Repeat the listing below verbatim, without its images.

+ + +

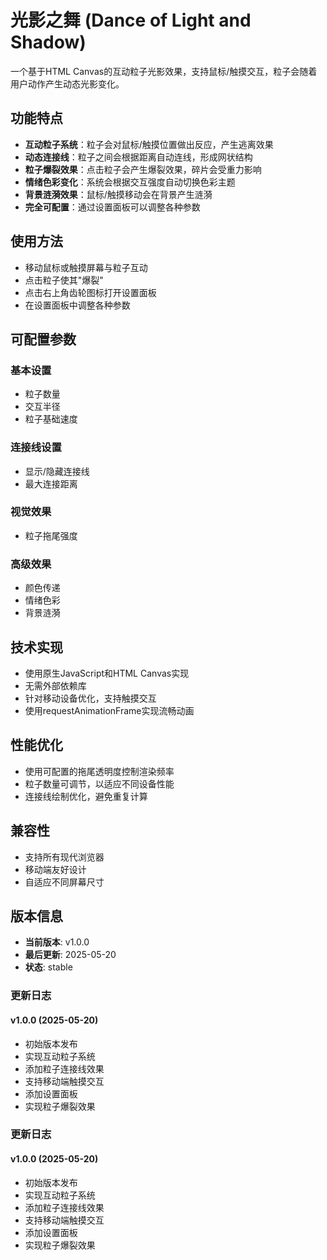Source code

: # 光影之舞 (Dance of Light and Shadow)

一个基于HTML Canvas的互动粒子光影效果，支持鼠标/触摸交互，粒子会随着用户动作产生动态光影变化。

## 功能特点

- **互动粒子系统**：粒子会对鼠标/触摸位置做出反应，产生逃离效果
- **动态连接线**：粒子之间会根据距离自动连线，形成网状结构
- **粒子爆裂效果**：点击粒子会产生爆裂效果，碎片会受重力影响
- **情绪色彩变化**：系统会根据交互强度自动切换色彩主题
- **背景涟漪效果**：鼠标/触摸移动会在背景产生涟漪
- **完全可配置**：通过设置面板可以调整各种参数

## 使用方法

- 移动鼠标或触摸屏幕与粒子互动
- 点击粒子使其"爆裂"
- 点击右上角齿轮图标打开设置面板
- 在设置面板中调整各种参数

## 可配置参数

### 基本设置
- 粒子数量
- 交互半径
- 粒子基础速度

### 连接线设置
- 显示/隐藏连接线
- 最大连接距离

### 视觉效果
- 粒子拖尾强度

### 高级效果
- 颜色传递
- 情绪色彩
- 背景涟漪

## 技术实现

- 使用原生JavaScript和HTML Canvas实现
- 无需外部依赖库
- 针对移动设备优化，支持触摸交互
- 使用requestAnimationFrame实现流畅动画

## 性能优化

- 使用可配置的拖尾透明度控制渲染频率
- 粒子数量可调节，以适应不同设备性能
- 连接线绘制优化，避免重复计算

## 兼容性

- 支持所有现代浏览器
- 移动端友好设计
- 自适应不同屏幕尺寸


## 版本信息

- **当前版本**: v1.0.0
- **最后更新**: 2025-05-20
- **状态**: stable

### 更新日志

#### v1.0.0 (2025-05-20)

- 初始版本发布
- 实现互动粒子系统
- 添加粒子连接线效果
- 支持移动端触摸交互
- 添加设置面板
- 实现粒子爆裂效果

### 更新日志

#### v1.0.0 (2025-05-20)

- 初始版本发布
- 实现互动粒子系统
- 添加粒子连接线效果
- 支持移动端触摸交互
- 添加设置面板
- 实现粒子爆裂效果

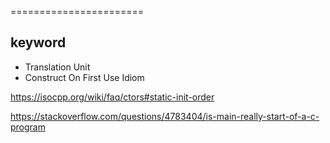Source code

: =======================

keyword
-----------------------
+ Translation Unit
+ Construct On First Use Idiom 

https://isocpp.org/wiki/faq/ctors#static-init-order

https://stackoverflow.com/questions/4783404/is-main-really-start-of-a-c-program
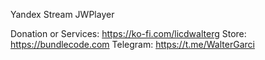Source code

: Yandex Stream JWPlayer

Donation or Services: https://ko-fi.com/licdwalterg
Store: https://bundlecode.com
Telegram: https://t.me/WalterGarci
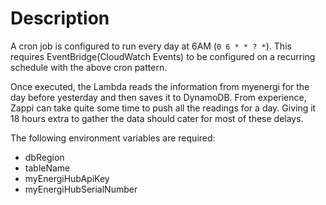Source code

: # Description
A cron job is configured to run every day at 6AM (`0 6 * * ? *`).
This requires EventBridge(CloudWatch Events) to be configured on a recurring schedule with the above cron pattern.

Once executed, the Lambda reads the information from myenergi for the day before yesterday and then saves it to DynamoDB.
From experience, Zappi can take quite some time to push all the readings for a day. Giving it 18 hours extra to gather
the data should cater for most of these delays.

The following environment variables are required:
* dbRegion
* tableName
* myEnergiHubApiKey
* myEnergiHubSerialNumber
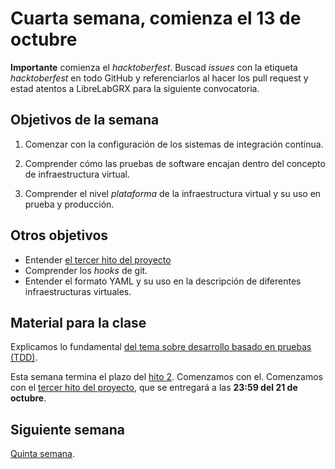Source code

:# Cuarta semana, comienza el 13 de octubre

**Importante** comienza el *hacktoberfest*. Buscad *issues* con la
etiqueta *hacktoberfest* en todo GitHub y referenciarlos al hacer los
pull request y estad atentos a LibreLabGRX para la siguiente convocatoria.

## Objetivos de la semana

1. Comenzar con la configuración de los sistemas de integración
   continua.

2. Comprender cómo las pruebas de software encajan dentro del concepto
   de infraestructura virtual.

2. Comprender el nivel *plataforma* de la infraestructura virtual y su uso en prueba y producción.

## Otros objetivos

* Entender [el tercer hito del proyecto](http://jj.github.io/IV/documentos/proyecto/3.CI)
* Comprender los *hooks* de git.
* Entender el formato YAML y su uso en la descripción de diferentes infraestructuras virtuales.

## Material para la clase

Explicamos lo fundamental [del tema sobre desarrollo basado en pruebas (TDD)](http://jj.github.io/IV/documentos/temas/Desarrollo_basado_en_pruebas).

Esta semana termina el plazo
del
[hito 2](https://jj.github.io/IV/documentos/proyecto/2.Tests). Comenzamos
con el. Comenzamos con el
[tercer hito del proyecto](http://jj.github.io/IV/documentos/proyecto/3.CI),
que se entregará a las  **23:59 del 21 de octubre**.

## Siguiente semana

[Quinta semana](semana-05.md).


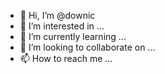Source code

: - 👋 Hi, I’m @downic
- 👀 I’m interested in ...
- 🌱 I’m currently learning ...
- 💞️ I’m looking to collaborate on ...
- 📫 How to reach me ...

<!---
downic/downic is a ✨ special ✨ repository because its `README.md` (this file) appears on your GitHub profile.
You can click the Preview link to take a look at your changes.
--->
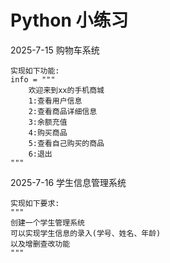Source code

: # Python 小练习

2025-7-15 购物车系统

    实现如下功能:
    info = """
        欢迎来到xx的手机商城
        1:查看用户信息
        2:查看商品详细信息
        3:余额充值
        4:购买商品
        5:查看自己购买的商品
        6:退出
    """

2025-7-16 学生信息管理系统

    实现如下要求:
    """
    创建一个学生管理系统
    可以实现学生信息的录入(学号、姓名、年龄)
    以及增删查改功能
    """
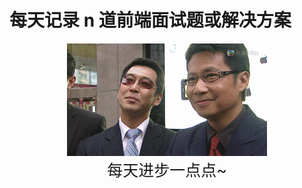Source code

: # 每天记录 n 道前端面试题或解决方案



<div align=center>
    <img src="./gif.gif" />
</div>



<div align="center" style="font-size:25px;">
    每天进步一点点~
</div>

+ + +

▶ WRITTEN ANSWER:
Source code

: # 光影之舞 (Dance of Light and Shadow)

一个基于HTML Canvas的互动粒子光影效果，支持鼠标/触摸交互，粒子会随着用户动作产生动态光影变化。

## 功能特点

- **互动粒子系统**：粒子会对鼠标/触摸位置做出反应，产生逃离效果
- **动态连接线**：粒子之间会根据距离自动连线，形成网状结构
- **粒子爆裂效果**：点击粒子会产生爆裂效果，碎片会受重力影响
- **情绪色彩变化**：系统会根据交互强度自动切换色彩主题
- **背景涟漪效果**：鼠标/触摸移动会在背景产生涟漪
- **完全可配置**：通过设置面板可以调整各种参数

## 使用方法

- 移动鼠标或触摸屏幕与粒子互动
- 点击粒子使其"爆裂"
- 点击右上角齿轮图标打开设置面板
- 在设置面板中调整各种参数

## 可配置参数

### 基本设置
- 粒子数量
- 交互半径
- 粒子基础速度

### 连接线设置
- 显示/隐藏连接线
- 最大连接距离

### 视觉效果
- 粒子拖尾强度

### 高级效果
- 颜色传递
- 情绪色彩
- 背景涟漪

## 技术实现

- 使用原生JavaScript和HTML Canvas实现
- 无需外部依赖库
- 针对移动设备优化，支持触摸交互
- 使用requestAnimationFrame实现流畅动画

## 性能优化

- 使用可配置的拖尾透明度控制渲染频率
- 粒子数量可调节，以适应不同设备性能
- 连接线绘制优化，避免重复计算

## 兼容性

- 支持所有现代浏览器
- 移动端友好设计
- 自适应不同屏幕尺寸


## 版本信息

- **当前版本**: v1.0.0
- **最后更新**: 2025-05-20
- **状态**: stable

### 更新日志

#### v1.0.0 (2025-05-20)

- 初始版本发布
- 实现互动粒子系统
- 添加粒子连接线效果
- 支持移动端触摸交互
- 添加设置面板
- 实现粒子爆裂效果

### 更新日志

#### v1.0.0 (2025-05-20)

- 初始版本发布
- 实现互动粒子系统
- 添加粒子连接线效果
- 支持移动端触摸交互
- 添加设置面板
- 实现粒子爆裂效果

Source code

: =======================

keyword
-----------------------
+ Translation Unit
+ Construct On First Use Idiom 

https://isocpp.org/wiki/faq/ctors#static-init-order

https://stackoverflow.com/questions/4783404/is-main-really-start-of-a-c-program
Source code

: Yandex Stream JWPlayer

Donation or Services: https://ko-fi.com/licdwalterg
Store: https://bundlecode.com
Telegram: https://t.me/WalterGarci
Source code

: # Description
A cron job is configured to run every day at 6AM (`0 6 * * ? *`).
This requires EventBridge(CloudWatch Events) to be configured on a recurring schedule with the above cron pattern.

Once executed, the Lambda reads the information from myenergi for the day before yesterday and then saves it to DynamoDB.
From experience, Zappi can take quite some time to push all the readings for a day. Giving it 18 hours extra to gather
the data should cater for most of these delays.

The following environment variables are required:
* dbRegion
* tableName
* myEnergiHubApiKey
* myEnergiHubSerialNumber
Source code

:# Cuarta semana, comienza el 13 de octubre

**Importante** comienza el *hacktoberfest*. Buscad *issues* con la
etiqueta *hacktoberfest* en todo GitHub y referenciarlos al hacer los
pull request y estad atentos a LibreLabGRX para la siguiente convocatoria.

## Objetivos de la semana

1. Comenzar con la configuración de los sistemas de integración
   continua.

2. Comprender cómo las pruebas de software encajan dentro del concepto
   de infraestructura virtual.

2. Comprender el nivel *plataforma* de la infraestructura virtual y su uso en prueba y producción.

## Otros objetivos

* Entender [el tercer hito del proyecto](http://jj.github.io/IV/documentos/proyecto/3.CI)
* Comprender los *hooks* de git.
* Entender el formato YAML y su uso en la descripción de diferentes infraestructuras virtuales.

## Material para la clase

Explicamos lo fundamental [del tema sobre desarrollo basado en pruebas (TDD)](http://jj.github.io/IV/documentos/temas/Desarrollo_basado_en_pruebas).

Esta semana termina el plazo
del
[hito 2](https://jj.github.io/IV/documentos/proyecto/2.Tests). Comenzamos
con el. Comenzamos con el
[tercer hito del proyecto](http://jj.github.io/IV/documentos/proyecto/3.CI),
que se entregará a las  **23:59 del 21 de octubre**.

## Siguiente semana

[Quinta semana](semana-05.md).


Source code

: - 👋 Hi, I’m @downic
- 👀 I’m interested in ...
- 🌱 I’m currently learning ...
- 💞️ I’m looking to collaborate on ...
- 📫 How to reach me ...

<!---
downic/downic is a ✨ special ✨ repository because its `README.md` (this file) appears on your GitHub profile.
You can click the Preview link to take a look at your changes.
--->
Source code

: # Python 小练习

2025-7-15 购物车系统

    实现如下功能:
    info = """
        欢迎来到xx的手机商城
        1:查看用户信息
        2:查看商品详细信息
        3:余额充值
        4:购买商品
        5:查看自己购买的商品
        6:退出
    """

2025-7-16 学生信息管理系统

    实现如下要求:
    """
    创建一个学生管理系统
    可以实现学生信息的录入(学号、姓名、年龄)
    以及增删查改功能
    """
Source code

: # 每天记录 n 道前端面试题或解决方案



<div align=center>
    <img src="./gif.gif" />
</div>



<div align="center" style="font-size:25px;">
    每天进步一点点~
</div>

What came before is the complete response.